Quest'ultimo aveva infatto smussato le sue dichiarazioni pubbliche in senso "compatibilista" col sistema, non aveva chiuso a convergenze con le forze responsabili delle politiche antipopolari di questi anni, mentre aveva respinto l'idea di un'alleanza nazionale con le altre forze della sinistra di classe, riducendo anche gli spazi di democrazia e discussione interna. Probabilmente l'intenzione era, in vista di una presa del potere, di non spaventare troppo gruppi di pressione potenti nel Paese e di avvicinare al movimento a settori tradizionalmente più moderati dell'elettorato, delusi dal bipartitismo e su cui già la scelta fondativa di Podemos di porsi fuori dai tradizionali - e abusati - schemi di sinistra e destra poteva esercitare un ascendente.

Pertanto, a livello regionale, le liste di Podemos si sono presentate con una piattaforma più moderata e un carattere assai diverso dalle liste di unità popolare costruite nelle città: più politicista e meno partecipativo, più incentrato sul marketing e l'estetica della comunicazione, insomma meno permeabile al conflitto diffuso e più "grillino", per usare un paragone nostrano.

Risultato: rispetto alle aspettative, un flop. Un esempio per tutti: nel comune di Madrid la lista cittadina unitaria Ahora Madrid prende quasi il 32,%, mentre la lista di Podemos alle regionali non arriva al 18%. Insomma, ciò che emerge è che - come già in Grecia - in una fase di crisi economico-sociale e di imperversare (ancora) delle politiche di austerity, la radicalità nella proposta, l'alterità rispetto alle forze mainstream, l'idea di un'unità popolare contro il liberismo pagano, financo agli occhi di una classe media sempre più pauperizzata; i tentennamenti e le ambiguità sono invece penalizzati.

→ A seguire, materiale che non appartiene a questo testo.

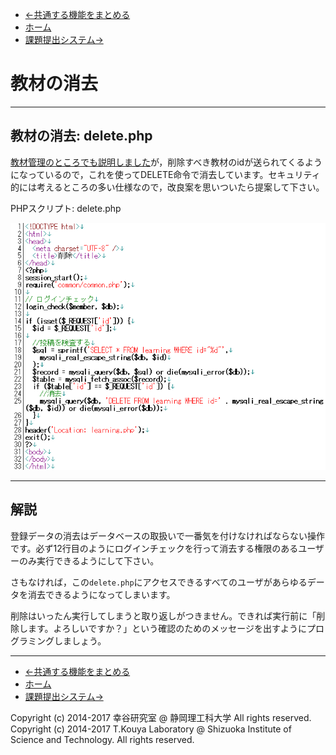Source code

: * [←共通する機能をまとめる](http://cs-tklab.na-inet.jp/phpdb/Chapter5/system85.html)
* [ホーム](http://cs-tklab.na-inet.jp/phpdb/index.html)
* [課題提出システム→](http://cs-tklab.na-inet.jp/phpdb/Chapter5/system10.html)

# 教材の消去

------

## 教材の消去: delete.php

[教材管理のところでも説明しました](http://cs-tklab.na-inet.jp/phpdb/Chapter5/system8.html#delete)が，削除すべき教材のidが送られてくるようになっているので，これを使ってDELETE命令で消去しています。セキュリティ的には考えるところの多い仕様なので，改良案を思いついたら提案して下さい。

PHPスクリプト: delete.php

[![img](10_remove.assets/delete_php_common.png)](http://cs-tklab.na-inet.jp/phpdb/Chapter5/fig/delete_php_common.png)



------

## 解説

登録データの消去はデータベースの取扱いで一番気を付けなければならない操作です。必ず12行目のようにログインチェックを行って消去する権限のあるユーザーのみ実行できるようにして下さい。

さもなければ，この`delete.php`にアクセスできるすべてのユーザがあらゆるデータを消去できるようになってしまいます。

削除はいったん実行してしまうと取り返しがつきません。できれば実行前に「削除します。よろしいですか？」という確認のためのメッセージを出すようにプログラミングしましょう。

------

* [←共通する機能をまとめる](http://cs-tklab.na-inet.jp/phpdb/Chapter5/system85.html)
* [ホーム](http://cs-tklab.na-inet.jp/phpdb/index.html)
* [課題提出システム→](http://cs-tklab.na-inet.jp/phpdb/Chapter5/system10.html)

Copyright (c) 2014-2017 幸谷研究室 @ 静岡理工科大学 All rights reserved.
Copyright (c) 2014-2017 T.Kouya Laboratory @ Shizuoka Institute of Science and Technology. All rights reserved.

Podemos ne saprà trarre le logiche conseguenze, di qui a novembre? E le sinistre di classe sapranno mettere da parte ancora una volta particolarismi vari in vista di un progetto comune che alluda alla presa del potere con un programma di cambiamento radicale dello stato di cose presente? E le sinistre italiane riusciranno anch'esse a trarre dai fatti la giusta lezione?